Melihat Lebih Dekat Tradisi Bersih Rumah Adat Masyarakat Demon Pagong

MINGGU, 26 JUNI 2016

LARANTUKA — Setahun sekali, semua keturunan suku yang ada di Demon Pagong sebuah kecamatan di kabupaten Flores Timur, berbondong–bondong mendatangi Koke. Rumah adat Lewo (kampung) yang terletak di desa Lewokluok yang berjarak sekitar 25 kilometer arah barat kota Larantuka ini dipadati masyarakat khusunya tiga desa yakni Lewokluok, Blepanawa dan Bama sendiri.
Petrus Krowe Lein kepala desa Lewokluok sekaligus kepala suku Lewolein yang ditemui Cendana News di Koke Bale, Sabtu (18/6/2016) mengatakan, seminggu sebelumnya digelar ritual Tawi Namang, pembersihan Korke. Semua warga melakukan pembersihan lokasi rumah adat dan juga perbaikan. 
Pembersihan lokasi rumah adat ini hanya boleh dilakukan setahun sekali. Pada hari pertama ini juga dilakukan kegiatan pemberian sesajian kepada peralatan tukang atau Laba Dolu.
“Peralatan ini merupakan peralatan pusaka hasil peninggalan dari nenek moyang yang pertama dipergunakan untuk membangun Koke Bale,“ ujarnya.
U’o Matan

Sehari sebelumnya setelah berunding, U’o Matan mengeluarkan pemberitahuan agar semua masyarakat suku datang membersihkan areal sekitar Koke Bale. Sesudah ada pemberitahuan ini, semua anak suku, komunitas atau anggota suku baru diperbolehkan datang membersihkan Koke Bale.
Yosep Ike Kabelen seorang tokoh adat dan mantan ketua lembaga pemangku adat (LPA) desa Lewokluok menjelaskan U’o Matan bisa dikatakan sebagai pemangku kepentingan atau pemimpin tertinggi para kepala suku asli asal Lewokluok.
U’o Matan terdiri dari suku Kabelen dan Lein.

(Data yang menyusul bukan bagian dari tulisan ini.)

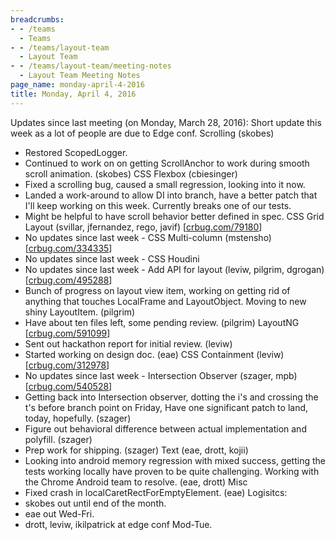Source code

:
 ```yaml
---
breadcrumbs:
- - /teams
  - Teams
- - /teams/layout-team
  - Layout Team
- - /teams/layout-team/meeting-notes
  - Layout Team Meeting Notes
page_name: monday-april-4-2016
title: Monday, April 4, 2016
---
```


Updates since last meeting (on Monday, March 28, 2016):
Short update this week as a lot of people are due to Edge conf.
Scrolling (skobes)
- Restored ScopedLogger.
- Continued to work on on getting ScrollAnchor to work during smooth
scroll animation. (skobes)
CSS Flexbox (cbiesinger)
- Fixed a scrolling bug, caused a small regression, looking into it now.
- Landed a work-around to allow DI into branch, have a better patch
that I'll keep working on this week. Currently breaks one of our
tests.
- Might be helpful to have scroll behavior better defined in spec.
CSS Grid Layout (svillar, jfernandez, rego, javif)
\[[crbug.com/79180](http://crbug.com/79180)\]
- No updates since last week -
CSS Multi-column (mstensho) \[[crbug.com/334335](http://crbug.com/334335)\]
- No updates since last week -
CSS Houdini
- No updates since last week -
Add API for layout (leviw, pilgrim, dgrogan)
\[[crbug.com/495288](http://crbug.com/495288)\]
- Bunch of progress on layout view item, working on getting rid of
anything that touches LocalFrame and LayoutObject. Moving to new
shiny LayoutItem. (pilgrim)
- Have about ten files left, some pending review. (pilgrim)
LayoutNG \[[crbug.com/591099](http://crbug.com/591099)\]
- Sent out hackathon report for initial review. (leviw)
- Started working on design doc. (eae)
CSS Containment (leviw) \[[crbug.com/312978](http://crbug.com/312978)\]
- No updates since last week -
Intersection Observer (szager, mpb)
\[[crbug.com/540528](http://crbug.com/540528)\]
- Getting back into Intersection observer, dotting the i's and crossing
the t's before branch point on Friday, Have one significant patch to
land, today, hopefully. (szager)
- Figure out behavioral difference between actual implementation and
polyfill. (szager)
- Prep work for shipping. (szager)
Text (eae, drott, kojii)
- Looking into android memory regression with mixed success, getting the
tests working locally have proven to be quite challenging. Working
with the Chrome Android team to resolve. (eae, drott)
Misc
- Fixed crash in localCaretRectForEmptyElement. (eae)
Logisitcs:
- skobes out until end of the month.
- eae out Wed-Fri.
- drott, leviw, ikilpatrick at edge conf Mod-Tue.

Merekalah suku–suku awal yang mendiami tanah Demon Pagong yang saat itu masih di desa Lewokuok saja.
Dalam buku lembaga adat Demon Pagong Lewokluok berdasarkan hasil musyawarah besar pertama masyarakat adat Demon Pagong tahun 2011 dikatakan pemegang kekuasaan tertinggi di dalam komunitas masyarakata adat Demon Pagong yang tidak tergantikan adalah Forum Masyarakat Adat Demon Pagong yang disingkat Demon Pagong.
Dalam pelaksanaan sehari–hari forum ini dimandatkan kepada dan dijalankan oleh U’o Matan dari suku Kabelen dan Lewolein (Lein). Saat ini U’o Matan dijabat bapak Yosep Sedu Kabelen dan bapak Leo Leki Lein.

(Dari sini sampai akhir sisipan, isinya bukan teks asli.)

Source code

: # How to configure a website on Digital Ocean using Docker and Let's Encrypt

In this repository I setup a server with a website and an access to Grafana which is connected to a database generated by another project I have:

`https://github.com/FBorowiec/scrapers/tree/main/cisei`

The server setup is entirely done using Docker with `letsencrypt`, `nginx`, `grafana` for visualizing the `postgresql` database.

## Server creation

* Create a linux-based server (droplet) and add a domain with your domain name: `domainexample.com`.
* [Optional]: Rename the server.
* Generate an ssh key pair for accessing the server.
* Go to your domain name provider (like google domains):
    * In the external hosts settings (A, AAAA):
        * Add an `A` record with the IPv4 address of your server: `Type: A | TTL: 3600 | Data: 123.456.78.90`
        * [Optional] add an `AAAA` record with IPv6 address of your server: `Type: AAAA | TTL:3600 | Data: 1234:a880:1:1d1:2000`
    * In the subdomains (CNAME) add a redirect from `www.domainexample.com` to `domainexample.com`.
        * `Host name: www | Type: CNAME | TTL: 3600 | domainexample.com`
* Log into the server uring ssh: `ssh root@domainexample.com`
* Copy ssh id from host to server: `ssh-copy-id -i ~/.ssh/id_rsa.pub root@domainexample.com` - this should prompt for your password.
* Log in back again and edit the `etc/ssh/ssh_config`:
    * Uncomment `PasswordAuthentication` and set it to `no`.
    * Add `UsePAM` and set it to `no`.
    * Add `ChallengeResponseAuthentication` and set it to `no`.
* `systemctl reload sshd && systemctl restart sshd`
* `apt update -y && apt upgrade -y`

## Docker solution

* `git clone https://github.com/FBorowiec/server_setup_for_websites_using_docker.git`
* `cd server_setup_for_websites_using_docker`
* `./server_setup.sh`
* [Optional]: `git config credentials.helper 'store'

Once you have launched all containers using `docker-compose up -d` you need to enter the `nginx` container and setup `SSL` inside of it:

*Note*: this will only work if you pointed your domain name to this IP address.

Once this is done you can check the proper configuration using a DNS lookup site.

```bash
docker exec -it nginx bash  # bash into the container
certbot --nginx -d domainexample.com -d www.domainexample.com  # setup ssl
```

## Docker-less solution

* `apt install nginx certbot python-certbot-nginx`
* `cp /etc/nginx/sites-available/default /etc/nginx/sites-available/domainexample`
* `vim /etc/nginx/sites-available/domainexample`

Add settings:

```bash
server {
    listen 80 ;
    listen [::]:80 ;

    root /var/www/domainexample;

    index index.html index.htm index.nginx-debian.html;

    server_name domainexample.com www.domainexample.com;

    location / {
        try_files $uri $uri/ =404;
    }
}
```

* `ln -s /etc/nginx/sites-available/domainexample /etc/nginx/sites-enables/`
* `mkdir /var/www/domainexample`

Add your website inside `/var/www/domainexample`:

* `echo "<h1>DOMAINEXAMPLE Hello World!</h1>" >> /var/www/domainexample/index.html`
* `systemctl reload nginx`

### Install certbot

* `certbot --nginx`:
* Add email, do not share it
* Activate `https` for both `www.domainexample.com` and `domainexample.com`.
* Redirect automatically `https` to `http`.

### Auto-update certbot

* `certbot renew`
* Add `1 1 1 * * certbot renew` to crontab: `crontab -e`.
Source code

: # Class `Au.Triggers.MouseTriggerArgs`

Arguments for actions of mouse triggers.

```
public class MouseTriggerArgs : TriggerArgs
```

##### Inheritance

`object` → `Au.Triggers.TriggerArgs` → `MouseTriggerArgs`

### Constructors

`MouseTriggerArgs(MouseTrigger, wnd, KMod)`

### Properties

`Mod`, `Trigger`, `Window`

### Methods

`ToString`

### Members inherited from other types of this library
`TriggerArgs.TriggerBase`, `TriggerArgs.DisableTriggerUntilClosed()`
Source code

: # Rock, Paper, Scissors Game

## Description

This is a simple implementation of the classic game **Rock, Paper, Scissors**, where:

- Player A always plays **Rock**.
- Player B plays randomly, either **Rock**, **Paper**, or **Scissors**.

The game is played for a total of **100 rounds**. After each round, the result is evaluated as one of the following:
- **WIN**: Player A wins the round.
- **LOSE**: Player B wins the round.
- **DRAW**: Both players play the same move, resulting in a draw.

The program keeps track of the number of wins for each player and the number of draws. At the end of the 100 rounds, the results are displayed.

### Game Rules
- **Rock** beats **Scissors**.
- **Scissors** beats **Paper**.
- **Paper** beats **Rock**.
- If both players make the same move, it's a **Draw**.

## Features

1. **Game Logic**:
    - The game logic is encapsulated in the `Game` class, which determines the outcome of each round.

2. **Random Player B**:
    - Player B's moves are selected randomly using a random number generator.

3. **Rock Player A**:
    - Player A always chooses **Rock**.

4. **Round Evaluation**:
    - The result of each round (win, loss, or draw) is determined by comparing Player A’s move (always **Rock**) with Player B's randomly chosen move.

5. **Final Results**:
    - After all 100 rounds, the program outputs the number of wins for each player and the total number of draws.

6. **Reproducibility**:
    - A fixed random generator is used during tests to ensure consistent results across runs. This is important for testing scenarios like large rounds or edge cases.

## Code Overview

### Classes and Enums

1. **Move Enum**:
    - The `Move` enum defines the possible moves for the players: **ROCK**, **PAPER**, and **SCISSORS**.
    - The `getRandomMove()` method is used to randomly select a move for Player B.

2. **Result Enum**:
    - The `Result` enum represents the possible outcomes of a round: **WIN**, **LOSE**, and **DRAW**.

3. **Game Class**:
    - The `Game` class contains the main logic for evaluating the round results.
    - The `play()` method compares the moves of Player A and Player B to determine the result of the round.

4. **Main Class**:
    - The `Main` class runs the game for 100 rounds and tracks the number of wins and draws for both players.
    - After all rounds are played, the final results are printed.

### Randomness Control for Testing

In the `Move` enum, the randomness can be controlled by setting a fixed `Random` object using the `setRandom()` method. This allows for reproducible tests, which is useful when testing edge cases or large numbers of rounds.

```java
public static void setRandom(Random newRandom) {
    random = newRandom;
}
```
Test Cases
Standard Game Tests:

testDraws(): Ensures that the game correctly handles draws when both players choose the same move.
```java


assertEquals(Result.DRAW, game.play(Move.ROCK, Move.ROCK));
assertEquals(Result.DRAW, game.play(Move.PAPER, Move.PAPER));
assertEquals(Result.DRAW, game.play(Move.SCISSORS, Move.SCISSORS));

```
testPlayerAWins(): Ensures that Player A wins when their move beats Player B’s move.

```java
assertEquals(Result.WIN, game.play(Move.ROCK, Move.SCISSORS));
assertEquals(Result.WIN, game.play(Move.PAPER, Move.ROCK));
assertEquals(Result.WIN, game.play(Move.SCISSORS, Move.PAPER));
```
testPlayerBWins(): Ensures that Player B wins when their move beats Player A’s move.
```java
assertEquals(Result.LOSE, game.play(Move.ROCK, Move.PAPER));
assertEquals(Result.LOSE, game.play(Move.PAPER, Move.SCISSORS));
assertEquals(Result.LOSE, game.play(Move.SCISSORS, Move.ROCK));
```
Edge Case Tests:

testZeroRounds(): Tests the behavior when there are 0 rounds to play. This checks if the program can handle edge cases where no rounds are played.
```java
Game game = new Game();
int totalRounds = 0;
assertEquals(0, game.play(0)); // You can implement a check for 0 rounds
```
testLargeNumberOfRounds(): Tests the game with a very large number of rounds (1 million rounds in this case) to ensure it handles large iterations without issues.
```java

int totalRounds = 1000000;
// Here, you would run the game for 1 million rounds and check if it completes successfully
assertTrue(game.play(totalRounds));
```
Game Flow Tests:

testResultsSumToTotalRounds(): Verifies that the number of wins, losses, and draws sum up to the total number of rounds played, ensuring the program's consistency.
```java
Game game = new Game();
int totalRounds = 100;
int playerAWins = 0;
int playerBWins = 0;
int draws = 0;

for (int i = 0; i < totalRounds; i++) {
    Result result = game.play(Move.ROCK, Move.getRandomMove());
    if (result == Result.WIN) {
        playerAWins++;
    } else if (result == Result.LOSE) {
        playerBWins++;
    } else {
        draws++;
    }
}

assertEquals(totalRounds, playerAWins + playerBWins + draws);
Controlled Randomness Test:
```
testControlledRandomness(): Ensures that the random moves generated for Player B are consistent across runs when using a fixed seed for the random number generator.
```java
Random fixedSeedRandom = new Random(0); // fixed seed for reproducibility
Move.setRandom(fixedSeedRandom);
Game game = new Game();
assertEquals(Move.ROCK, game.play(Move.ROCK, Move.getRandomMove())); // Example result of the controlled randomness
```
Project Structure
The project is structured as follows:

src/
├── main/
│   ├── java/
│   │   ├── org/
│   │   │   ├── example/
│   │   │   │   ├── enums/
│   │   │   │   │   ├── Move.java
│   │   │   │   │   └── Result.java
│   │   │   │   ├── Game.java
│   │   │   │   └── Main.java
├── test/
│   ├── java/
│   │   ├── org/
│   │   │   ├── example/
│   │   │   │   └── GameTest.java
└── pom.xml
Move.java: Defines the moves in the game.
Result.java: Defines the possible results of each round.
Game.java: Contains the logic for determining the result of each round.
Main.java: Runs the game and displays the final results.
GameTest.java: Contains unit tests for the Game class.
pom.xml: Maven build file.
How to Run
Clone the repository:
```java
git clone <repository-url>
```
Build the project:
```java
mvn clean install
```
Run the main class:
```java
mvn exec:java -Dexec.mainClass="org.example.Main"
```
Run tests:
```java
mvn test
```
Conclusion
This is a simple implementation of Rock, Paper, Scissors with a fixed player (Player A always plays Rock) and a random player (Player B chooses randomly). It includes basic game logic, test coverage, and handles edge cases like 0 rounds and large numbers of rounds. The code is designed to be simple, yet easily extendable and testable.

U’o Matan melakukan pembagian kekuasaan dan wewenang kepada kepala suku sebagai perpanjangan tangan U’o Matan dalam memimpin masyarakat dimana dalam struktur masyarakat adat dikenal dengan istilah Lein–Werang. Tugas dan kewenangan yang diberikan meliputi Tuan Tana, Belo Howok, Guan Gahin, Mani Mo’e Koten Koten Kelen, Hurit Maran dan lainnya.
“Mengingat perkembangan jumlah penduduk dan ketersebaran wilayah ulayat, maka dalam musyawarah adat tersebut disepakai membentuk sebuah badan bernama Paku Lewo untuk mendampingi dan membantu U’o Matan dan bertanggung jawab kepada U’o Matan “ papar Yosep.
Angka Ganjil
Dalam kesempatan perundingan di tanggal 2 Juni 2015 tersebut U’o Matan bersepakat menentukan selang waktu 7 hari untuk penyelenggaraan ritual selanjutnya. Biasanya disepakati tenggat waktunya diambil di angka tengah. Misalnya suku Kabelen meminta jeda waktu 5 hari dan suku Lein mengajukan 9 hari, maka disepakati 7 hari.

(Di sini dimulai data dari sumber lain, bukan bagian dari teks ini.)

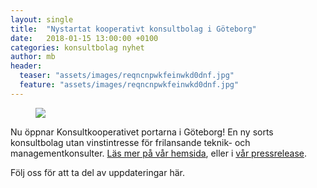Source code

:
 ```yaml
---
layout: single
title:  "Nystartat kooperativt konsultbolag i Göteborg"
date:   2018-01-15 13:00:00 +0100
categories: konsultbolag nyhet
author: mb
header:
  teaser: "assets/images/reqncnpwkfeinwkd0dnf.jpg"
  feature: "assets/images/reqncnpwkfeinwkd0dnf.jpg"
---
```

<figure class="one">
    <img src="assets/images/reqncnpwkfeinwkd0dnf.jpg">
</figure>

Nu öppnar Konsultkooperativet portarna i Göteborg! En ny sorts konsultbolag utan vinstintresse för frilansande teknik- och managementkonsulter. [Läs mer på vår hemsida](https://konsult.coop), eller i [vår pressrelease](https://www.mynewsdesk.com/se/konsultkooperativet/pressreleases/nytt-kooperativt-konsultbolag-etablerar-sig-i-goeteborg-2374436).

Följ oss för att ta del av uppdateringar här.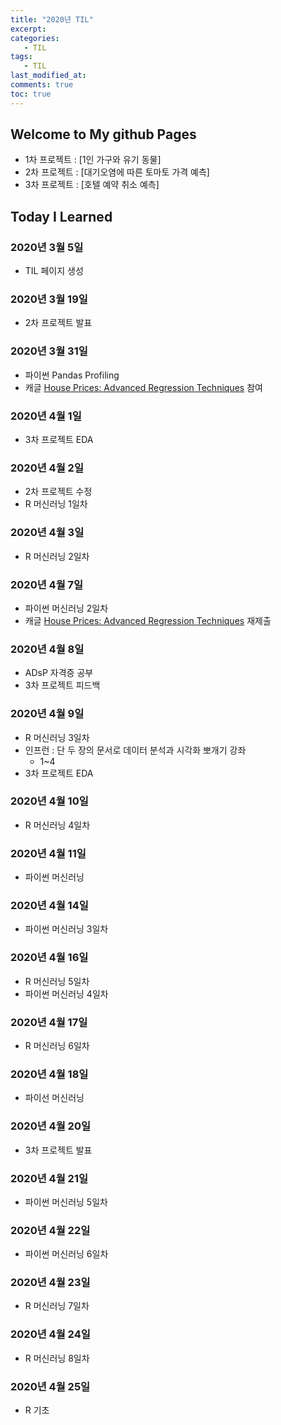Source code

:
 ```yaml
---
title: "2020년 TIL"
excerpt: 
categories: 
   - TIL
tags:
   - TIL
last_modified_at: 
comments: true
toc: true
---
```


## Welcome to My github Pages

- 1차 프로젝트 : [1인 가구와 유기 동물]
- 2차 프로젝트 : [대기오염에 따른 토마토 가격 예측]
- 3차 프로젝트 : [호텔 예약 취소 예측]

## Today I Learned

### 2020년 3월 5일
- TIL 페이지 생성

### 2020년 3월 19일
- 2차 프로젝트 발표

### 2020년 3월 31일
- 파이썬 Pandas Profiling
- 캐글 [House Prices: Advanced Regression Techniques](https://www.kaggle.com/c/house-prices-advanced-regression-techniques/overview) 참여

### 2020년 4월 1일
- 3차 프로젝트 EDA

### 2020년 4월 2일
- 2차 프로젝트 수정
- R 머신러닝 1일차

### 2020년 4월 3일
- R 머신러닝 2일차

### 2020년 4월 7일
- 파이썬 머신러닝 2일차
- 캐글 [House Prices: Advanced Regression Techniques](https://www.kaggle.com/c/house-prices-advanced-regression-techniques/overview) 재제출

### 2020년 4월 8일
- ADsP 자격증 공부 
- 3차 프로젝트 피드백

### 2020년 4월 9일
- R 머신러닝 3일차
- 인프런 : 단 두 장의 문서로 데이터 분석과 시각화 뽀개기 강좌
    - 1~4
- 3차 프로젝트 EDA 

### 2020년 4월 10일
- R 머신러닝 4일차

### 2020년 4월 11일
- 파이썬 머신러닝

### 2020년 4월 14일
- 파이썬 머신러닝 3일차

### 2020년 4월 16일
- R 머신러닝 5일차
- 파이썬 머신러닝 4일차

### 2020년 4월 17일
- R 머신러닝 6일차

### 2020년 4월 18일
- 파이선 머신러닝

### 2020년 4월 20일
- 3차 프로젝트 발표

### 2020년 4월 21일
- 파이썬 머신러닝 5일차

### 2020년 4월 22일
- 파이썬 머신러닝 6일차

### 2020년 4월 23일
- R 머신러닝 7일차

### 2020년 4월 24일
- R 머신러닝 8일차

### 2020년 4월 25일
- R 기초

Yoseph Homenara Lein ketua LPA Blepanawa memaparkan, selang waktu pelaksanaan ritual tahun ini yakni 7 hari yang ditentukan U’o Matan tidak bisa diganggu gugat dan wajib dilaksanakan. Hal ini menyebabkan pelaksanaan ritual Take Koke dilaksanakan tanggal 9 Juni sementara Tuhuk Klewo dilaksanakan tanggal 16 Juni 2015.
“Kalau perwakilan kedua suku sudah tentukan yang lain tidak boleh membatalkan sebab mereka merupakan pemimpin tertinggi,“ ungkapnya.
Apakah kesepakatan ini disampaiakn juga kepada Ema Bapa, semacam orang tua yang dalam hal ini dijabat suku Beriber, Yoseph mengatakan, memang dikonsultasikan dan disampaikan tetapi Ema Bapa menyepakati dan mengikuti apa yang diputuskan U’o Matan. Pemilihan angka ganjil untuk jeda waktu setiap tahapan ritual tambah Yoseph dilakukan sejak dahulu.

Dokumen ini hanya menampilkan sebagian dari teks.